A few days ago I finished judging a poetry contest (for Sentinel Literary Quarterly). I enjoyed it, and also learned a few things along the way.

But it was a tougher job than I expected. It was tough because there turned out to be very few really stand out poems. And tough also because quite a few of the poems simply couldn’t be considered and had to be put aside for quite minor reasons. Even, in fact, for minor – let’s not mince words – errors.

Admittedly, you can get away with a lot in poetry. You can claim misspellings are part of your distinct personal voice. You can say you omit possessive apostrophes as a form of ironic stance against punctuation nazis. You can argue that your grammatical awkwardness is a deliberate attempt to forge a new language of popular argot. Poets are allowed to make such claims (even though most of them are probably spurious or specious). But there’s no point in relying on such claims if you want to win popular poetry competitions. To win a competition you’re going to be judged by a single poet (in most cases) and the chances that they will subscribe to your particular view about the irrelevance of spelling in homophones or the need to keep a rhyme scheme constant once you’ve set out on a given route, are slim. So you need to spell correctly, make sure you’ve chosen the correct homophone, put all apostrophes where they belong, and make sure the tense, voice, mood and all those awkward grammatical agreements are in proper harmony throughout.

As far as I could, I aimed to judge the poems by their own criteria. If a poem seemed to want to be a sonnet, that’s how I looked at it. If it had the form and tone of a meandering Frank O’Hara street ramble, or a vitriolic political diatribe, I tried to judge it by the criteria it seemed to want. That’s not an easy job, of course. It’s also one ultimately doomed to failure, because the judge still ends up comparing completely unlike objects, and so has to resort, at some stage, to personal preference.

Where I found this most difficult was not, in fact, with the very best of the poems nor, by and large, with those which I felt obliged to put aside. In the latter case, if a poem had a weakness (a cliché, an overused phrase, a clunky ending, an overstretched metaphor) sooner or later it was going to go, no matter what other strengths it might have.

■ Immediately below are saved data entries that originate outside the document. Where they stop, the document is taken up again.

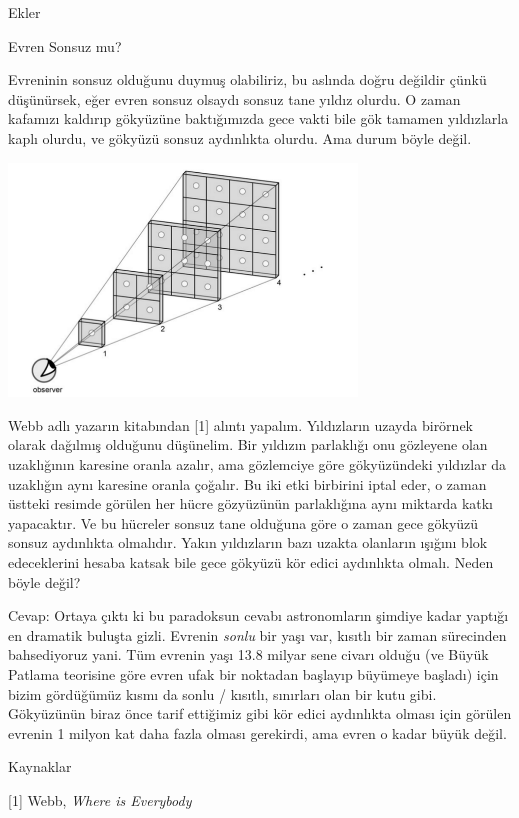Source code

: \documentclass[12pt,fleqn]{article}\usepackage{../../common}
\begin{document}
Ekler

Evren Sonsuz mu?

Evreninin sonsuz olduğunu duymuş olabiliriz, bu aslında doğru değildir
çünkü düşünürsek, eğer evren sonsuz olsaydı sonsuz tane yıldız olurdu. O
zaman kafamızı kaldırıp gökyüzüne baktığımızda gece vakti bile gök tamamen
yıldızlarla kaplı olurdu, ve gökyüzü sonsuz aydınlıkta olurdu. Ama durum
böyle değil.

\includegraphics[width=25em]{universe.png}

Webb adlı yazarın kitabından [1] alıntı yapalım. Yıldızların uzayda
birörnek olarak dağılmış olduğunu düşünelim. Bir yıldızın parlaklığı onu
gözleyene olan uzaklığının karesine oranla azalır, ama gözlemciye göre
gökyüzündeki yıldızlar da uzaklığın aynı karesine oranla çoğalır. Bu iki
etki birbirini iptal eder, o zaman üstteki resimde görülen her hücre
gözyüzünün parlaklığına aynı miktarda katkı yapacaktır. Ve bu hücreler
sonsuz tane olduğuna göre o zaman gece gökyüzü sonsuz aydınlıkta
olmalıdır. Yakın yıldızların bazı uzakta olanların ışığını blok
edeceklerini hesaba katsak bile gece gökyüzü kör edici aydınlıkta
olmalı. Neden böyle değil? 

Cevap: Ortaya çıktı ki bu paradoksun cevabı astronomların şimdiye kadar
yaptığı en dramatik buluşta gizli. Evrenin {\em sonlu} bir yaşı var,
kısıtlı bir zaman sürecinden bahsediyoruz yani. Tüm evrenin yaşı 13.8
milyar sene civarı olduğu (ve Büyük Patlama teorisine göre evren ufak bir
noktadan başlayıp büyümeye başladı) için bizim gördüğümüz kısmı da sonlu /
kısıtlı, sınırları olan bir kutu gibi. Gökyüzünün biraz önce tarif
ettiğimiz gibi kör edici aydınlıkta olması için görülen evrenin 1 milyon
kat daha fazla olması gerekirdi, ama evren o kadar büyük değil.

Kaynaklar 

[1] Webb, {\em Where is Everybody}
\end{document}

Once I’d noticed a flaw, I couldn’t really keep it in consideration. And, having created several hundred such flaws in poetry myself, I think I can claim some authority in the field. And with the really good poems well, they were really good, so there was no particular issue in placing them in their special pile.

All of this, pretty naturally, made me think about the business of judging poems, and poetry competitions, in general. I’ve entered a fair number, won a few, and often wondered what it was I was doing, and why poem X won whilst poem Y never got a look in. I guess it’s usually because, whilst the worst poems are easily seen, and the very best tend to rise to the top, there are generally (as I found this time) far too many jostling in the middle, neither stand-out brilliant, nor particularly problematic. They are solid work. They are capable. They are workmanlike, well crafted, able, meaningful, acceptable. They represent the vast tide of the reasonably good, which have much to offer, but don’t glitter and glow once held in the hand.

In the end, of the fifteen poems that received a prize or commendation, I found I’d chosen only two which I felt were clearly, obviously and perfectly what they set out to be. I would have liked to have written these myself (but couldn’t have). They were likely to do well in any similar competition. But the other thirteen were poems that “spoke” to me, in one way or another, interestingly but not really remarkable. I might find the subject or its treatment intriguing or unusual. I might like the tone that had been established or the music that was created. Perhaps its absurdity stimulated my Spike Milligan gland or its well-crafted structure showed a sensitive artifice or it hit the prefect lyric spot – minimal words doing maximal work.

I think the lesson I took from this exercise is that my own poems need to be better. If they don’t sparkle with something new, perhaps they should stay in their dusty little drawer. Yes, I can write well, but is that really enough? Maybe there are simply too many poets who are writing well but have nothing exciting to say.